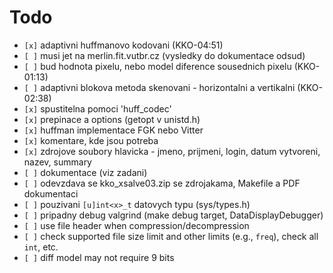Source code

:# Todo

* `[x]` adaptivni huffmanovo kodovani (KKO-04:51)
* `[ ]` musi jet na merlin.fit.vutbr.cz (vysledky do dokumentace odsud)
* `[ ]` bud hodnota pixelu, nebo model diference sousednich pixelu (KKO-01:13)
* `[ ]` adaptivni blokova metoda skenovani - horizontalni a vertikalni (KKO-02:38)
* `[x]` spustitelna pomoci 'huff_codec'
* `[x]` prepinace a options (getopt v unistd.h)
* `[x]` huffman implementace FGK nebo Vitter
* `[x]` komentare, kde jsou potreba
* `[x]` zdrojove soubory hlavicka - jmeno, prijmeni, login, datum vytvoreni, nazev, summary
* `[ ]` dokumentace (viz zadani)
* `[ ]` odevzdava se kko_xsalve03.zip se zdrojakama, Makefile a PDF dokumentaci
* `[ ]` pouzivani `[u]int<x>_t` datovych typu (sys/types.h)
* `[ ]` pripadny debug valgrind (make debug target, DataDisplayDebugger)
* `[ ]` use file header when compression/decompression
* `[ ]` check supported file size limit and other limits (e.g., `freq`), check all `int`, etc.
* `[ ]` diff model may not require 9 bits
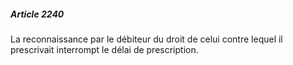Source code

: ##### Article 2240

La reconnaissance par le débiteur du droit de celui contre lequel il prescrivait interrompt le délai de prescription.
==
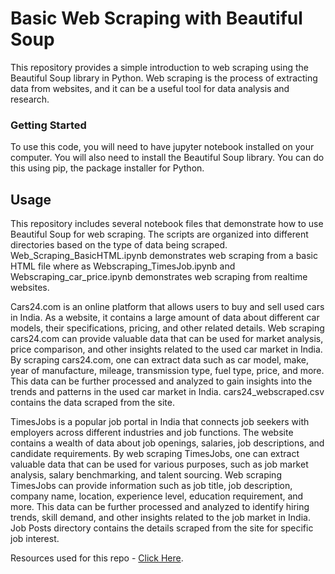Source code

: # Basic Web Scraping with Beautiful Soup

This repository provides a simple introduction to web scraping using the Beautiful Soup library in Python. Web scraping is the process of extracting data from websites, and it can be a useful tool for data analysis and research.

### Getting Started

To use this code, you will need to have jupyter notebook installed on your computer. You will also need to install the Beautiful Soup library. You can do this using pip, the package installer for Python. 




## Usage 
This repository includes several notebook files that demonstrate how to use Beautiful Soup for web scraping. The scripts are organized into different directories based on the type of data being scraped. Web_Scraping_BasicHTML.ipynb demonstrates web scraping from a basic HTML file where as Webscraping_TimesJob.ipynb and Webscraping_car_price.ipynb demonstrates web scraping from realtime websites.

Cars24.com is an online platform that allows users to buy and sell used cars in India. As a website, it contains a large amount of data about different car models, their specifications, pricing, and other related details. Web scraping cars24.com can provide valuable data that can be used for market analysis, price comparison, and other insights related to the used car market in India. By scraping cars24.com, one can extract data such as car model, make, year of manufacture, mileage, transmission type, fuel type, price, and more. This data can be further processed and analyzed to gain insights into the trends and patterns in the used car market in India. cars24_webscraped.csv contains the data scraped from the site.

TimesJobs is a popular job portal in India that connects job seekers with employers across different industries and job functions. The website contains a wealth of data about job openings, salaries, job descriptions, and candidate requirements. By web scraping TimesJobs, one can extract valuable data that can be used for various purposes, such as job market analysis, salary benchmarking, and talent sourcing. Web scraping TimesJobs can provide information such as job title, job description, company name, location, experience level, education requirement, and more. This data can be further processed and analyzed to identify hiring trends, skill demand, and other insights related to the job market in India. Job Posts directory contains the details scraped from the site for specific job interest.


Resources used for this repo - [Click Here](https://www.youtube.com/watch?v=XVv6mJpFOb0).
---
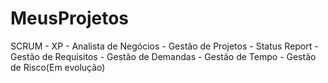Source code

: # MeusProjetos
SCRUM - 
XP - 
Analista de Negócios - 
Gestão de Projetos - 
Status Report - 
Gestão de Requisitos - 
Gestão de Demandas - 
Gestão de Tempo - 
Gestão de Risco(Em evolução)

DIRECTIONS:
Within the records, filter for lines that contain the word "nebo" and show each one.

PROBLEM SOLUTION:
* `[ ]` bud hodnota pixelu, nebo model diference sousednich pixelu (KKO-01:13)
* `[x]` huffman implementace FGK nebo Vitter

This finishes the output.